Department of Government of Jharkhand

The Department of Urban Development and Housing, Jharkhand, (UDHD) is a department of the Government of Jharkhand responsible for urban planning, housing and municipal governance in the state. It oversees urban local bodies including municipal corporations, municipalities, nagar panchayats and notified area committees and implements schemes related to infrastructure, sanitation, water supply, solid waste management and housing for weaker sections. The department also prepares city development plans and master plans, that includes regularisation of unauthorized buildings, development of new townships in major cities, and measures like reduced water connection charges with free connections for below-poverty-line households.

==Functions==
- Oversight of urban local bodies including municipal corporations, municipalities, nagar panchayats and notified area committees, including implementing schemes such as PMAY-Urban.
- Preparation and implementation of urban water supply schemes, including using Public Private Partnership models.
- Development of city sanitation plans covering water supply, access to toilets, waste water management, storm water drainage and solid waste management.
- Launching and providing various e-services such as building plan approval, property tax management, water connection management, municipal license system, issuance of birth and death certificates as well as grievance redressal.
- Implementation of reforms to strengthen accountability, transparency, and service monitoring, such as QR code / RFID-based tracking for waste collection.

==Ministerial team==
The Department is headed by the Cabinet Minister for Urban Development and Housing. Since December 2024, Sudivya Kumar holds the portfolio of Urban Development and Housing Minister of Jharkhand.

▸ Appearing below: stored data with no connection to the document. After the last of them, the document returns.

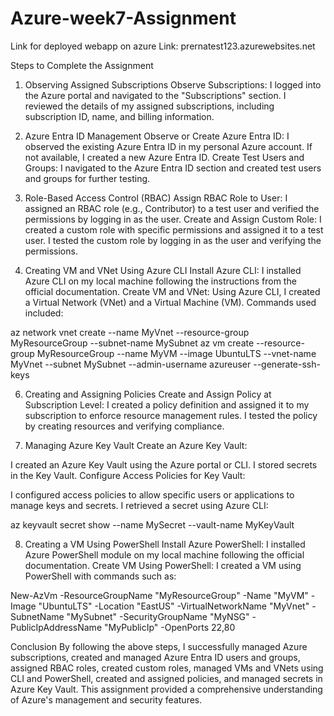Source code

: # Azure-week7-Assignment

Link for deployed webapp on azure Link: prernatest123.azurewebsites.net

Steps to Complete the Assignment
1. Observing Assigned Subscriptions
Observe Subscriptions:
I logged into the Azure portal and navigated to the "Subscriptions" section.
I reviewed the details of my assigned subscriptions, including subscription ID, name, and billing information.

2. Azure Entra ID Management
Observe or Create Azure Entra ID:
I observed the existing Azure Entra ID in my personal Azure account. If not available, I created a new Azure Entra ID.
Create Test Users and Groups:
I navigated to the Azure Entra ID section and created test users and groups for further testing.

3. Role-Based Access Control (RBAC)
Assign RBAC Role to User:
I assigned an RBAC role (e.g., Contributor) to a test user and verified the permissions by logging in as the user.
Create and Assign Custom Role:
I created a custom role with specific permissions and assigned it to a test user.
I tested the custom role by logging in as the user and verifying the permissions.

4. Creating VM and VNet Using Azure CLI
Install Azure CLI:
I installed Azure CLI on my local machine following the instructions from the official documentation.
Create VM and VNet:
Using Azure CLI, I created a Virtual Network (VNet) and a Virtual Machine (VM). Commands used included:

az network vnet create --name MyVnet --resource-group MyResourceGroup --subnet-name MySubnet
az vm create --resource-group MyResourceGroup --name MyVM --image UbuntuLTS --vnet-name MyVnet --subnet MySubnet --admin-username azureuser --generate-ssh-keys

6. Creating and Assigning Policies
Create and Assign Policy at Subscription Level:
I created a policy definition and assigned it to my subscription to enforce resource management rules.
I tested the policy by creating resources and verifying compliance.

7. Managing Azure Key Vault
Create an Azure Key Vault:

I created an Azure Key Vault using the Azure portal or CLI.
I stored secrets in the Key Vault.
Configure Access Policies for Key Vault:

I configured access policies to allow specific users or applications to manage keys and secrets.
I retrieved a secret using Azure CLI:

az keyvault secret show --name MySecret --vault-name MyKeyVault

8. Creating a VM Using PowerShell
Install Azure PowerShell:
I installed Azure PowerShell module on my local machine following the official documentation.
Create VM Using PowerShell:
I created a VM using PowerShell with commands such as:

New-AzVm -ResourceGroupName "MyResourceGroup" -Name "MyVM" -Image "UbuntuLTS" -Location "EastUS" -VirtualNetworkName "MyVnet" -SubnetName "MySubnet" -SecurityGroupName "MyNSG" -PublicIpAddressName "MyPublicIp" -OpenPorts 22,80

Conclusion
By following the above steps, I successfully managed Azure subscriptions, created and managed Azure Entra ID users and groups, assigned RBAC roles, created custom roles, managed VMs and VNets using CLI and PowerShell, created and assigned policies, and managed secrets in Azure Key Vault. This assignment provided a comprehensive understanding of Azure's management and security features.

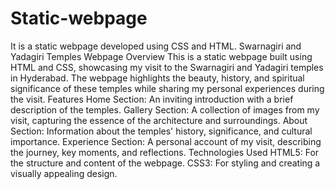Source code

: # Static-webpage
It is a static webpage developed using CSS and HTML.
Swarnagiri and Yadagiri Temples Webpage
Overview
This is a static webpage built using HTML and CSS, showcasing my visit to the Swarnagiri and Yadagiri temples in Hyderabad. The webpage highlights the beauty, history, and spiritual significance of these temples while sharing my personal experiences during the visit.
Features
Home Section: An inviting introduction with a brief description of the temples.
Gallery Section: A collection of images from my visit, capturing the essence of the architecture and surroundings.
About Section: Information about the temples' history, significance, and cultural importance.
Experience Section: A personal account of my visit, describing the journey, key moments, and reflections.
Technologies Used
HTML5: For the structure and content of the webpage.
CSS3: For styling and creating a visually appealing design.
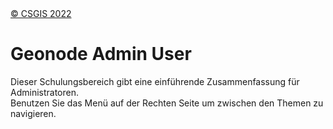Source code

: <!-- the Menu -->
<link rel="stylesheet" media="all" href="../styles.css" />
<div id="logo"><a href="https://csgis.de">© CSGIS 2022</a></div>
<div id="menu"></div>
<div id="jumpMenu"></div>
<script src="../menu.js"></script>
<script src="../jumpmenu.js"></script>
<!-- the Menu -->




# Geonode Admin User

Dieser Schulungsbereich gibt eine einführende Zusammenfassung für Administratoren.
<br>
Benutzen Sie das Menü auf der Rechten Seite um zwischen den Themen zu navigieren.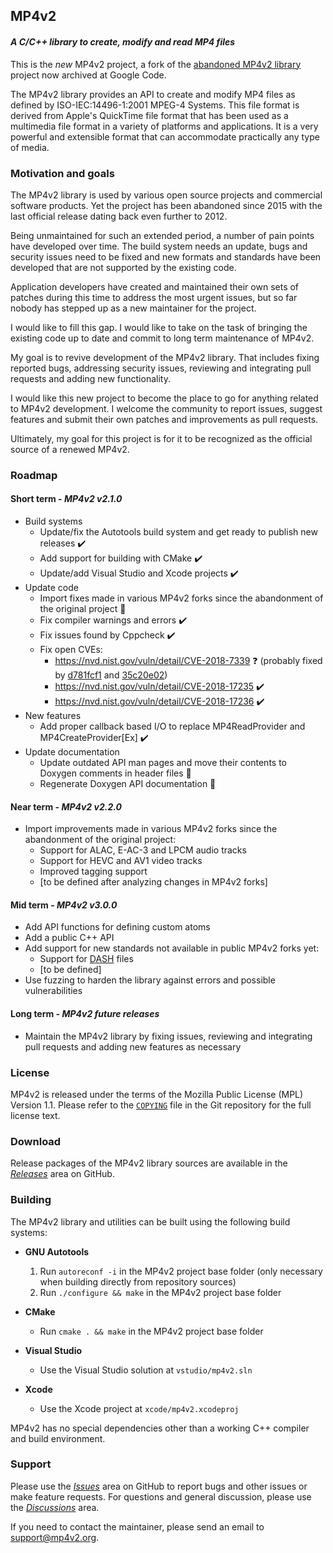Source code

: ## MP4v2
#### *A C/C++ library to create, modify and read MP4 files*
This is the *new* MP4v2 project, a fork of the [abandoned MP4v2 library](https://code.google.com/archive/p/mp4v2/) project now archived at Google Code.

The MP4v2 library provides an API to create and modify MP4 files as defined by ISO-IEC:14496-1:2001 MPEG-4 Systems. This file format is derived from Apple's QuickTime file format that has been used as a multimedia file format in a variety of platforms and applications. It is a very powerful and extensible format that can accommodate practically any type of media.

### Motivation and goals
The MP4v2 library is used by various open source projects and commercial software products. Yet the project has been abandoned since 2015 with the last official release dating back even further to 2012.

Being unmaintained for such an extended period, a number of pain points have developed over time. The build system needs an update, bugs and security issues need to be fixed and new formats and standards have been developed that are not supported by the existing code.

Application developers have created and maintained their own sets of patches during this time to address the most urgent issues, but so far nobody has stepped up as a new maintainer for the project.

I would like to fill this gap. I would like to take on the task of bringing the existing code up to date and commit to long term maintenance of MP4v2.

My goal is to revive development of the MP4v2 library. That includes fixing reported bugs, addressing security issues, reviewing and integrating pull requests and adding new functionality.

I would like this new project to become the place to go for anything related to MP4v2 development. I welcome the community to report issues, suggest features and submit their own patches and improvements as pull requests.

Ultimately, my goal for this project is for it to be recognized as the official source of a renewed MP4v2.

### Roadmap
#### Short term - *MP4v2 v2.1.0*
- Build systems
	- Update/fix the Autotools build system and get ready to publish new releases ✔️
	- Add support for building with CMake ✔️
	- Update/add Visual Studio and Xcode projects ✔️
- Update code
	- Import fixes made in various MP4v2 forks since the abandonment of the original project 👷
	- Fix compiler warnings and errors ✔️
	- Fix issues found by Cppcheck ✔️
	- Fix open CVEs:
		- https://nvd.nist.gov/vuln/detail/CVE-2018-7339 ❓
		(probably fixed by [d781fcf1](https://github.com/enzo1982/mp4v2/commit/d781fcf1) and [35c20e02](https://github.com/enzo1982/mp4v2/commit/35c20e02))
		- https://nvd.nist.gov/vuln/detail/CVE-2018-17235 ✔️
		- https://nvd.nist.gov/vuln/detail/CVE-2018-17236 ✔️
- New features
	- Add proper callback based I/O to replace MP4ReadProvider and MP4CreateProvider[Ex] ✔️
- Update documentation
	- Update outdated API man pages and move their contents to Doxygen comments in header files 👷
	- Regenerate Doxygen API documentation 👷

#### Near term - *MP4v2 v2.2.0*
- Import improvements made in various MP4v2 forks since the abandonment of the original project:
	- Support for ALAC, E-AC-3 and LPCM audio tracks
	- Support for HEVC and AV1 video tracks
	- Improved tagging support
	- [to be defined after analyzing changes in MP4v2 forks]

#### Mid term - *MP4v2 v3.0.0*
- Add API functions for defining custom atoms
- Add a public C++ API
- Add support for new standards not available in public MP4v2 forks yet:
	- Support for [DASH](https://en.wikipedia.org/wiki/Dynamic_Adaptive_Streaming_over_HTTP) files
	- [to be defined]
- Use fuzzing to harden the library against errors and possible vulnerabilities

#### Long term - *MP4v2 future releases*
- Maintain the MP4v2 library by fixing issues, reviewing and integrating pull requests and adding new features as necessary

### License
MP4v2 is released under the terms of the Mozilla Public License (MPL) Version 1.1. Please refer to the [`COPYING`](https://raw.githubusercontent.com/enzo1982/mp4v2/main/COPYING) file in the Git repository for the full license text.

### Download
Release packages of the MP4v2 library sources are available in the *[Releases](https://github.com/enzo1982/mp4v2/releases)* area on GitHub.

### Building
The MP4v2 library and utilities can be built using the following build systems:

 - **GNU Autotools**
	1. Run `autoreconf -i` in the MP4v2 project base folder
	(only necessary when building directly from repository sources)
	2. Run `./configure && make` in the MP4v2 project base folder

- **CMake**
	- Run `cmake . && make` in the MP4v2 project base folder

- **Visual Studio**
	- Use the Visual Studio solution at `vstudio/mp4v2.sln`

- **Xcode**
	- Use the Xcode project at `xcode/mp4v2.xcodeproj`

MP4v2 has no special dependencies other than a working C++ compiler and build environment.

### Support
Please use the *[Issues](https://github.com/enzo1982/mp4v2/issues)* area on GitHub to report bugs and other issues or make feature requests. For questions and general discussion, please use the *[Discussions](https://github.com/enzo1982/mp4v2/discussions)* area.

If you need to contact the maintainer, please send an email to [support@mp4v2.org](mailto:support@mp4v2.org).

The administrative head of the department is the principal secretary, who is supported by special secretaries and other senior officials. Since August 2024, Sunil Kumar, Indian Administrative Service is serving as Principal Secretary of Jharkhand's Urban Development and Housing Department.

== List of urban local bodies in Jharkhand ==

Jharkhand has four categories of urban local bodies: Municipal Corporations, Nagar Parishads (Municipality), Nagar Panchayats and a Notified Area Committee.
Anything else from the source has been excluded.